BC Wills Variation & Inter-Vivos Transfers
BC Wills Variation
How BC Courts May Account for Gifts Between Living People
Wills Variation litigation is often involving parties who believe that have been treated unfairly following the death of a spouse or parent. While the Wills Estates and Succession Act provides certain classes of disappointed beneficiaries with an effective tool to remedy inequalities, the Court is limited in what it can do with respect property that is transferred outside of the will. One of the common ways that property is transferred outside of a will is by way of an inter vivos transfer.

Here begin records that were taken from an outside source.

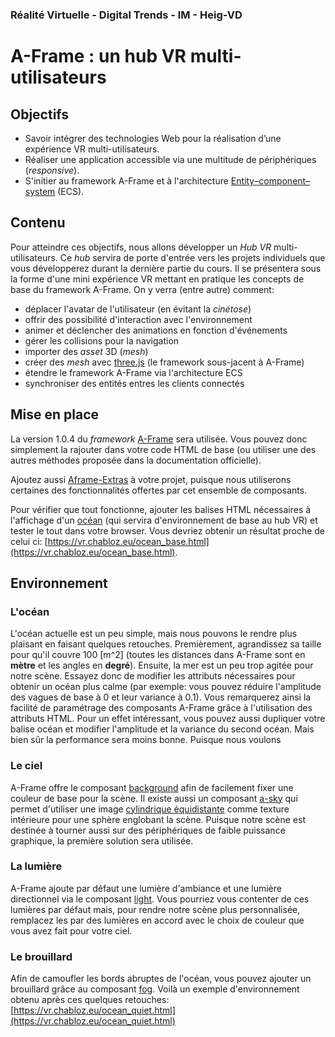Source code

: ### Réalité Virtuelle - Digital Trends - IM - Heig-VD

# A-Frame : un hub VR multi-utilisateurs 

## Objectifs

- Savoir intégrer des technologies Web pour la réalisation d’une expérience VR multi-utilisateurs.
- Réaliser une application accessible via une multitude de périphériques (*responsive*).
-  S'initier au framework A-Frame et à l'architecture [Entity–component–system](https://aframe.io/docs/1.0.0/introduction/entity-component-system.html) (ECS).

## Contenu

Pour atteindre ces objectifs, nous allons développer un *Hub VR* multi-utilisateurs. Ce *hub* servira de porte d'entrée vers les projets individuels que vous développerez durant la dernière partie du cours. Il se présentera  sous la forme d'une mini expérience VR mettant en pratique les concepts de base du framework A-Frame. On y verra (entre autre) comment: 
- déplacer l'avatar de l'utilisateur (en évitant la *cinétose*)
- offrir des possibilité d'interaction avec l'environnement
- animer et déclencher des animations en fonction d'événements
- gérer les collisions pour la navigation
-  importer des *asset* 3D (*mesh*)
-  créer des *mesh* avec [three.js](https://threejs.org/) (le framework sous-jacent à A-Frame) 
- étendre le framework A-Frame via l'architecture ECS
- synchroniser des entités entres les clients connectés

## Mise en place

La version 1.0.4 du *framework* [A-Frame](https://aframe.io/docs/1.0.0/introduction/) sera utilisée. Vous pouvez donc simplement la rajouter dans votre code HTML de base (ou utiliser une des autres méthodes proposée dans la documentation officielle).

Ajoutez aussi [Aframe-Extras](https://github.com/donmccurdy/aframe-extras) à votre projet, puisque nous utiliserons certaines des fonctionnalités offertes par cet ensemble de composants.

Pour vérifier que tout fonctionne, ajouter les balises HTML nécessaires à l'affichage d'un [océan](https://github.com/donmccurdy/aframe-extras/tree/master/src/primitives) (qui servira d'environnement de base au hub VR) et tester le tout dans votre browser. Vous devriez obtenir un résultat proche de celui ci: [https://vr.chabloz.eu/ocean_base.html](https://vr.chabloz.eu/ocean_base.html).

## Environnement

### L'océan

L'océan actuelle est un peu simple, mais nous pouvons le rendre plus plaisant en faisant quelques retouches. Premièrement, agrandissez  sa taille pour qu'il couvre 100 [m^2] (toutes les distances dans A-Frame sont en **mètre** et les angles en **degré**). Ensuite, la mer est un peu trop agitée pour notre scène. Essayez donc de modifier les attributs nécessaires pour obtenir un océan plus calme (par exemple: vous pouvez réduire l'amplitude des vagues de base à 0 et leur variance à  0.1). Vous remarquerez ainsi la facilité de paramétrage des composants A-Frame grâce à l'utilisation des attributs HTML. Pour un effet intéressant, vous pouvez aussi dupliquer votre balise océan et modifier l'amplitude et la variance  du second océan. Mais bien sûr la performance sera moins bonne. Puisque nous voulons 

### Le ciel

A-Frame offre le composant  [background](https://github.com/aframevr/aframe/blob/master/docs/components/background.md) afin de facilement fixer une couleur de base pour la scène. Il existe aussi un composant [a-sky](https://github.com/aframevr/aframe/blob/master/docs/primitives/a-sky.md) qui permet d'utiliser une image [cylindrique équidistante](https://fr.wikipedia.org/wiki/Projection_cylindrique_%C3%A9quidistante) comme texture intérieure pour une sphère englobant la scène. Puisque notre scène est destinée à tourner aussi sur des périphériques de faible puissance graphique, la première solution sera utilisée.

### La lumière

A-Frame ajoute par défaut une lumière d'ambiance et une lumière directionnel via le composant [light](https://github.com/aframevr/aframe/blob/master/docs/components/light.md). Vous pourriez vous contenter de ces lumières par défaut mais, pour rendre notre scène plus personnalisée, remplacez les par des lumières en accord avec le choix de couleur que vous avez fait pour votre ciel.

### Le brouillard

Afin de camoufler les bords abruptes de l'océan, vous pouvez ajouter un brouillard grâce au composant [fog](https://github.com/aframevr/aframe/blob/master/docs/components/fog.md). Voilà un exemple d'environnement obtenu après ces quelques retouches: [https://vr.chabloz.eu/ocean_quiet.html](https://vr.chabloz.eu/ocean_quiet.html)


<!--stackedit_data:
eyJoaXN0b3J5IjpbLTkyMjgyODIyNSwtMTkyMjU0MDQwMCwtMz
QxNTE1NDIzLDk2NDk0ODczMCwtNTU5ODY1NTAxLDIwNDI1OTAw
ODIsLTE3OTkzNTA3MzgsLTg3MTM3ODcwLDU1ODg5OTgwMiwtMT
QwNzI1MTA5MSwtMTYzNTA5MjMwNSwtNzcxMzM0ODM2LC03NzM3
MjUxNzAsMTAzNTIwNzgzNSwtMTI4ODI4MjQwLC0yMDk4ODg4Nj
k5LC0xNzcyODQ4NTUwLDc0MjcxOTM3MCwxOTcyMTI2OTk4XX0=

-->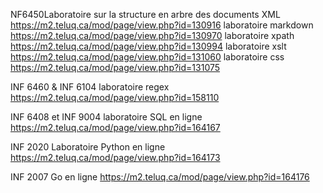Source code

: NF6450Laboratoire sur la structure en arbre des documents XML
https://m2.teluq.ca/mod/page/view.php?id=130916
laboratoire markdown
https://m2.teluq.ca/mod/page/view.php?id=130970
laboratoire xpath
https://m2.teluq.ca/mod/page/view.php?id=130994
laboratoire xslt
https://m2.teluq.ca/mod/page/view.php?id=131060
laboratoire css
https://m2.teluq.ca/mod/page/view.php?id=131075

INF 6460 & INF 6104
laboratoire regex
https://m2.teluq.ca/mod/page/view.php?id=158110

INF 6408 et INF 9004
laboratoire SQL en ligne
https://m2.teluq.ca/mod/page/view.php?id=164167

INF 2020
Laboratoire Python en ligne
https://m2.teluq.ca/mod/page/view.php?id=164173

INF 2007
Go en ligne
https://m2.teluq.ca/mod/page/view.php?id=164176

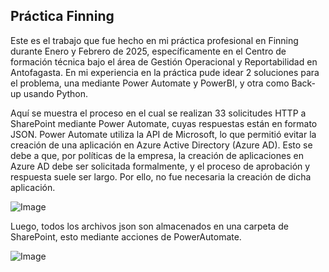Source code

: ##  Práctica Finning

Este es el trabajo que fue hecho en mi práctica profesional en Finning durante Enero y Febrero de 2025, específicamente en el Centro de formación técnica bajo el área de Gestión Operacional y Reportabilidad en Antofagasta. En mi experiencia en la práctica pude idear 2 soluciones para el problema, una mediante Power Automate y PowerBI, y otra como Back-up usando Python.

Aquí se muestra el proceso en el cual se realizan 33 solicitudes HTTP a SharePoint mediante Power Automate, cuyas respuestas están en formato JSON. Power Automate utiliza la API de Microsoft, lo que permitió evitar la creación de una aplicación en Azure Active Directory (Azure AD). Esto se debe a que, por políticas de la empresa, la creación de aplicaciones en Azure AD debe ser solicitada formalmente, y el proceso de aprobación y respuesta suele ser largo. Por ello, no fue necesaria la creación de dicha aplicación.

![Image](https://github.com/user-attachments/assets/7317877e-5af7-41d0-b937-55d05b429fd6)

Luego, todos los archivos json son almacenados en una carpeta de SharePoint, esto mediante acciones de PowerAutomate.

![Image](https://github.com/user-attachments/assets/9a4b162f-911e-4cc5-9c1a-30135c2670c5)
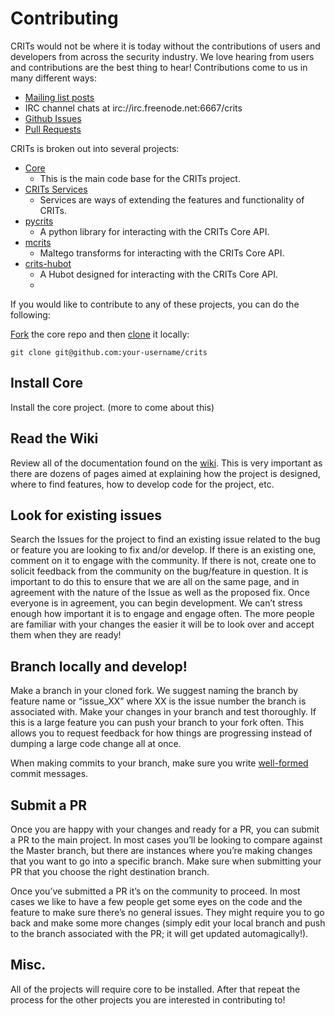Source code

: # Contributing

CRITs would not be where it is today without the contributions of users and
developers from across the security industry. We love hearing from users and
contributions are the best thing to hear! Contributions come to us in many
different ways:

* [Mailing list posts][ml]
* IRC channel chats at irc://irc.freenode.net:6667/crits
* [Github Issues][issues]
* [Pull Requests][prs]

[ml]: https://groups.google.com/forum/#!forum/crits-users
[issues]: https://github.com/crits/crits/issues
[prs]: https://github.com/crits/crits/pulls

CRITs is broken out into several projects:

* [Core][core]
  * This is the main code base for the CRITs project.
* [CRITs Services][services]
  * Services are ways of extending the features and functionality of CRITs.
* [pycrits][pc]
  * A python library for interacting with the CRITs Core API.
* [mcrits][mc]
  * Maltego transforms for interacting with the CRITs Core API.
* [crits-hubot][ch]
  * A Hubot designed for interacting with the CRITs Core API.
  * 
[core]: https://github.com/crits/crits
[services]: https://github.com/crits/crits_services
[pc]: https://github.com/crits/pycrits
[mc]: https://github.com/crits/mcrits
[ch]: https://github.com/crits/crits-hubot

If you would like to contribute to any of these projects, you can do the
following:

[Fork][fork] the core repo and then [clone][clone] it locally:

[fork]: https://help.github.com/articles/fork-a-repo/
[clone]: https://help.github.com/articles/which-remote-url-should-i-use/

    git clone git@github.com:your-username/crits

## Install Core
Install the core project. (more to come about this)


## Read the Wiki
Review all of the documentation found on the [wiki][wiki]. This is very
important as there are dozens of pages aimed at explaining how the project is
designed, where to find features, how to develop code for the project, etc.

[wiki]: https://github.com/crits/crits/wiki

## Look for existing issues
Search the Issues for the project to find an existing issue related to the bug
or feature you are looking to fix and/or develop. If there is an existing one,
comment on it to engage with the community. If there is not, create one to
solicit feedback from the community on the bug/feature in question. It is
important to do this to ensure that we are all on the same page, and in agreement
with the nature of the Issue as well as the proposed fix. Once everyone is in
agreement, you can begin development. We can’t stress enough how important it is
to engage and engage often. The more people are familiar with your changes the
easier it will be to look over and accept them when they are ready!

## Branch locally and develop!
Make a branch in your cloned fork. We suggest naming the branch by feature name
or “issue_XX” where XX is the issue number the branch is associated with. Make
your changes in your branch and test thoroughly. If this is a large feature you
can push your branch to your fork often. This allows you to request feedback for
how things are progressing instead of dumping a large code change all at once.

When making commits to your branch, make sure you write [well-formed][wf] commit
messages.

[wf]: https://github.com/erlang/otp/wiki/Writing-good-commit-messages

## Submit a PR
Once you are happy with your changes and ready for a PR, you can submit a PR to
the main project. In most cases you’ll be looking to compare against the Master
branch, but there are instances where you’re making changes that you want to go
into a specific branch. Make sure when submitting your PR that you choose the
right destination branch.

Once you’ve submitted a PR it’s on the community to proceed. In most cases we
like to have a few people get some eyes on the code and the feature to make sure
there’s no general issues. They might require you to go back and make some more
changes (simply edit your local branch and push to the branch associated with
the PR; it will get updated automagically!).

## Misc.
All of the projects will require core to be installed. After that repeat the
process for the other projects you are interested in contributing to!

The term inter-vivos transfer is a gift or transfer between living people. While the Court does have the jurisdiction to interfere with legitimate inter vivos transfers on wills variation application, the Court can consider the effect of the transfer when determining how much the will should be varied if at all. In the decision of Haegedorn v. Haegedorn, 2010 BCSC 836, the Court decided not to vary the will as a result of the inter vivos tranfers made during the lifetime of the will-maker:
 In the circumstances, I do not think the adjustment Robina made to the distribution could be said to be the act of an injudicious parent. She was attempting to even out the interests of the parties in an inheritance she saw, in broad terms, as including the share her mother had advanced to the plaintiff as a child. While there is a sense in which it could be said that she was considering something belonging to the plaintiff as weighing differently in the balance than the assets of her siblings, Robina’s way of looking after the plaintiff’s share of the property as an advance on the plaintiff’s inheritance was a valid – that is based on fact – and rational basis on which to achieve her concept of fairness.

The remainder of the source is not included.